Another difficulty faced by nurses in performing diagnoses is that standard acceptable nursing diagnoses, generated by, for example, the North Atlantic Nursing Diagnoses Association (NANDA), are often insufficient to meet the needs of many specialized practice areas, and often change from year to year. Thus, nurses must continually keep up-to-date to know and use these nursing diagnoses. Current automated decision support systems, or expert systems, in nursing have failed to consider the constant change of acceptable nursing diagnoses. These previous systems include rules for making diagnoses which are "hard-coded" into the system. That is, when a system is implemented as a computer program in a computer language, such as LISP, the rules for diagnosis are also implemented in this computer language. Therefore, if any change needs to be made to the rules for diagnosis, a programmer needs to modify the system. Since acceptable nursing diagnoses change frequently, the maintenance of these systems becomes expensive, rendering them unsuitable for widespread use in hospitals. Moreover, nurses are not able to modify what they perceive to be the probabilistic relationship between signs and symptoms and diagnosis.

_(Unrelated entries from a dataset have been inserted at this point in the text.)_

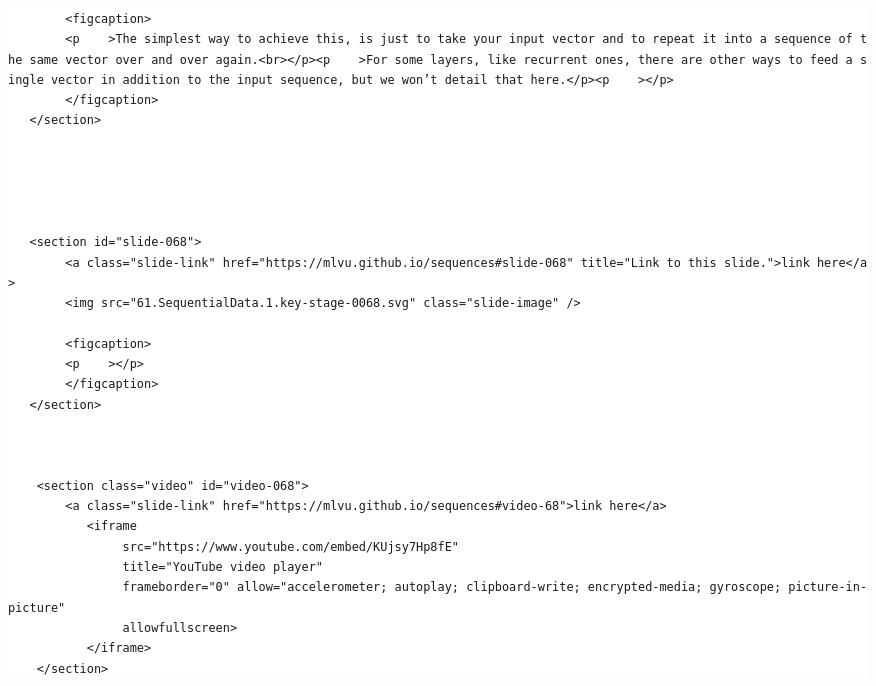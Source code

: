 
            <figcaption>
            <p    >The simplest way to achieve this, is just to take your input vector and to repeat it into a sequence of the same vector over and over again.<br></p><p    >For some layers, like recurrent ones, there are other ways to feed a single vector in addition to the input sequence, but we won’t detail that here.</p><p    ></p>
            </figcaption>
       </section>





       <section id="slide-068">
            <a class="slide-link" href="https://mlvu.github.io/sequences#slide-068" title="Link to this slide.">link here</a>
            <img src="61.SequentialData.1.key-stage-0068.svg" class="slide-image" />

            <figcaption>
            <p    ></p>
            </figcaption>
       </section>



        <section class="video" id="video-068">
            <a class="slide-link" href="https://mlvu.github.io/sequences#video-68">link here</a>
               <iframe
                    src="https://www.youtube.com/embed/KUjsy7Hp8fE"
                    title="YouTube video player"
                    frameborder="0" allow="accelerometer; autoplay; clipboard-write; encrypted-media; gyroscope; picture-in-picture"
                    allowfullscreen>
               </iframe>
        </section>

Finally, nurses often have experience in areas of specialty. Patients are grouped together according to these specialties into hospital care units, such as the intensive care unit, or the ambulatory care unit. In different care units, diagnoses have different likelihoods, different probabilistic relationships with patient data and different priorities. An inexperienced nurse often needs to rely on other experienced nurses to perform regular duties correctly.
In view of the problems and limitations of previous support systems for assisting nurses in performing diagnoses, it is an object of the present invention to provide a data processing system and method for automatically performing prioritized nursing diagnoses and which helps to reduce biases of a nurse.
Another object of the present invention is to provide a data processing system which permits nurses to transfer easily between specialized care units and to perform patient diagnoses while having little experience in a new care unit.
It is a further object of the present invention to provide a data processing system for automatically making nursing diagnoses from patient assessment data which recognizes the probabilistic relationship between patient data and diagnoses and prioritizes nursing diagnoses.